Pick Your Own
by Amanda Bonnick
20 poems, 25 pages
Price: £5.00
ISBN: 978-1910322932
Publisher: Black Pear Press, 2019
To order: www.blackpear.net

Reviewed by Neil Leadbeater


Worcestershire-based actress, director, producer and poet Amanda Bonnick holds a BA degree in Philosophy and Sociology from the University of Warwick, England. As a theatre practitioner, she has produced a number of plays for the Melting Pot Theatre Company and has written street theatre. She is currently writing her first full-length play and has just completed her first children’s novel. She is the inaugural Poet-in-Residence at Worcester Cathedral. During her residency, local poets have been responding to her call for poems inspired by the cathedral. These will appear in the form of an anthology later this year. ‘Pick Your Own’ is her first poetry collection.

This short pamphlet, with its mouth-watering cover photograph, consists of 20 poems that are a personal portrayal of childhood and adolescence lived in the shadow of a father’s death. The pamphlet is dedicated to Bonnick’s father and opens and closes with poems written in his memory.

The title poem reminds me of the hand-painted signs I used to see when my father drove me through the country lanes of Worcestershire in my childhood. He was always in too much of a hurry to reach the cricket ground to stop to pick strawberries but Bonnick relives the experience when she picks fruit with her sister. Together they ‘cram’ the ‘bulging and bursting fruit’ into their mouths’ away from their mother’s gaze. Bonnick’s use of fresh and inventive imagery turns a straightforward experience into something special. Here are the opening lines:

Today I am a bride
up and down the aisles of fruit,
nodding side to side
under the veil of my tatty fringe,
best dress on despite:
‘Fruit is impossible to get out’.

Childhood is explored in a number of poems. Only a child would have the imagination to describe a building in terms of its ‘exciting side’ and its ‘boring side’ as Bonnick does in ‘First’ when she recalls her childhood home. In ‘High Seas’ Bonnick remembers sailing the seas through ‘damp washing’ strung out to dry on the line, describing the way the white sheets billow ‘hooped over circles of taut lines’ until ‘the heat of the day / steaming through ghostly cotton, / starches my game completely.’ The use of the word ‘starches’ is typical of Bonnick’s carefully chosen vocabulary. This is something that comes to the fore again in ‘Sun’ where the words ‘scan,’ ‘radar,’ ‘horizon,’ ‘calculate’ and ‘co-ordinate’ resonate in their own particular groupings. ‘Sun’ is one of those poems that manages to convey a lot in just eighteen lines. The scene is a beach in France and the young girl in the poem, feeling awkward in her bikini, feels those first pangs of envy when she sees older, more sophisticated, girls who seem to be at ease with their bodies, joining in conversation with boys whom she describes as ‘Young Gods’ at the other end of the beach. In the meantime, she burns rather than tans and describes herself as ‘Graceless with Calamine’. This carefully chosen line somehow sums up the whole poem for me. It is so succinct and fits the moment perfectly.

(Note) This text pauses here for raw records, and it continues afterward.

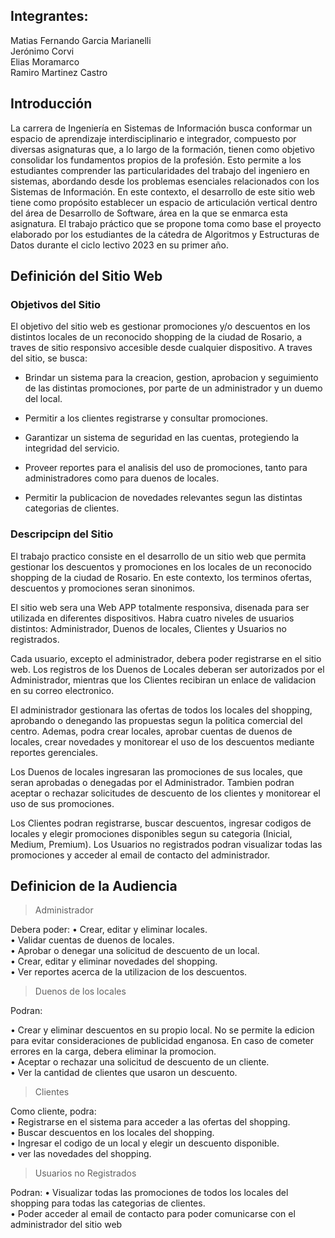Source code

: ## Integrantes:

Matias Fernando Garcia Marianelli <br>
Jerónimo Corvi <br>
Elias Moramarco <br>
Ramiro Martinez Castro <br>

## Introducción

La carrera de Ingeniería en Sistemas de Información busca conformar un espacio de aprendizaje interdisciplinario e integrador, compuesto por diversas asignaturas que, a lo largo de la formación, tienen como objetivo consolidar los fundamentos propios de la profesión. Esto permite a los estudiantes comprender las particularidades del trabajo del ingeniero en sistemas, abordando desde los problemas esenciales relacionados con los Sistemas de Información. En este contexto, el desarrollo de este sitio web tiene como propósito establecer un espacio de articulación vertical dentro del área de Desarrollo de Software, área en la que se enmarca esta asignatura. El trabajo práctico que se propone toma como base el proyecto elaborado por los estudiantes de la cátedra de Algoritmos y Estructuras de Datos durante el ciclo lectivo 2023 en su primer año.

## Definición del Sitio Web
### Objetivos del Sitio 
El objetivo del sitio web es gestionar promociones y/o descuentos en los distintos locales de un reconocido shopping de la ciudad de Rosario, a traves de sitio responsivo accesible desde cualquier dispositivo.
A traves del sitio, se busca:

- Brindar un sistema para la creacion, gestion, aprobacion y seguimiento de las distintas promociones, por parte de un administrador y un duemo del local.

-  Permitir a los clientes registrarse y consultar promociones.

- Garantizar un sistema de seguridad en las cuentas, protegiendo la integridad del servicio.

- Proveer reportes para el analisis del uso de promociones, tanto para administradores como para duenos de locales.

- Permitir la publicacion de novedades relevantes segun las distintas categorias de clientes.

### Descripcipn del Sitio
El trabajo practico consiste en el desarrollo de un sitio web que permita gestionar los descuentos y promociones en los locales de un reconocido shopping de la ciudad de Rosario. En este contexto, los terminos ofertas, descuentos y promociones seran sinonimos.

El sitio web sera una Web APP totalmente responsiva, disenada para ser utilizada en diferentes dispositivos. Habra cuatro niveles de usuarios distintos: Administrador, Duenos de locales, Clientes y Usuarios no registrados.

Cada usuario, excepto el administrador, debera poder registrarse en el sitio web. Los registros de los Duenos de Locales deberan ser autorizados por el Administrador, mientras que los Clientes recibiran un enlace de validacion en su correo electronico.

El administrador gestionara las ofertas de todos los locales del shopping, aprobando o denegando las propuestas segun la politica comercial del centro. Ademas, podra crear locales, aprobar cuentas de duenos de locales, crear novedades y monitorear el uso de los descuentos mediante reportes gerenciales.

Los Duenos de locales ingresaran las promociones de sus locales, que seran aprobadas o denegadas por el Administrador. Tambien podran aceptar o rechazar solicitudes de descuento de los clientes y monitorear el uso de sus promociones.

Los Clientes podran registrarse, buscar descuentos, ingresar codigos de locales y elegir promociones disponibles segun su categoria (Inicial, Medium, Premium). Los Usuarios no registrados podran visualizar todas las promociones y acceder al email de contacto del administrador.

## Definicion de la Audiencia

> Administrador

Debera poder:
• Crear, editar y eliminar locales. <br>
• Validar cuentas de duenos de locales.<br>
• Aprobar o denegar una solicitud de descuento de un local.<br>
• Crear, editar y eliminar novedades del shopping.<br>
• Ver reportes acerca de la utilizacion de los descuentos.

> Duenos de los locales

Podran:

• Crear y eliminar descuentos en su propio local. No se permite la edicion para evitar consideraciones de publicidad enganosa. En caso de cometer errores en la carga, debera eliminar la promocion. <br>
• Aceptar o rechazar una solicitud de descuento de un cliente.<br>
• Ver la cantidad de clientes que usaron un descuento.

> Clientes

Como cliente, podra:<br>
• Registrarse en el sistema para acceder a las ofertas del shopping.<br>
• Buscar descuentos en los locales del shopping.<br>
• Ingresar el codigo de un local y elegir un descuento disponible.<br>
• ver las novedades del shopping.

> Usuarios no Registrados

Podran:
• Visualizar todas las promociones de todos los locales del shopping para todas las categorias de clientes.<br>
• Poder acceder al email de contacto para poder comunicarse con el administrador del sitio web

In some respects, this is a pamphlet full of first things. The first poem is called ‘First’ and the first word of that poem is ‘First’. Elsewhere, Bonnick writes about the first time she and her sister saw the sea, the first time she swam a width on her own, the first time she didn’t hear the end of break bell and the first time she rode pillion on a Kawasaki motorcycle.

It is her father’s death, however, which is at the heart of this collection. In ‘Fifty Years Since Sarawak’ she writes about when her father’s plane fell from the sky as she ‘marks a certain turn of years’ during the communist insurgency in one of Malaysia’s Borneo states. In ‘Creature’ she writes:

I waited every night, and prayed
for my father to come home
and save me.

Every night he did
and every morning I woke up
and he was dead again.

The strategic placement of these two stanzas in a poem that is otherwise light-hearted and borders on the humorous, is testimony to the way in which the loss of a loved one never truly leaves us and how grief has a way of suddenly intruding on us unawares.

Not every memory of childhood is rosy. In ‘Extinction’ Bonnick captures the darker side, increasing the tension as the poem progresses in a series of statements that move from the personal to the universal:

Boys were dangerous
and,
cigarettes a possibility.

Children fell off bikes
and drowned in quarries,
disappeared onto moors
and newspapers became
frightening
and fascinating.

Nothing was said and everything
understood.
War was a recent memory

and fear of extinction as hot as summer.

These accessible poems touch our emotions at every turn. They convey the joys of childhood and also the way the loss of a parent can leave a gaping hole that never goes away.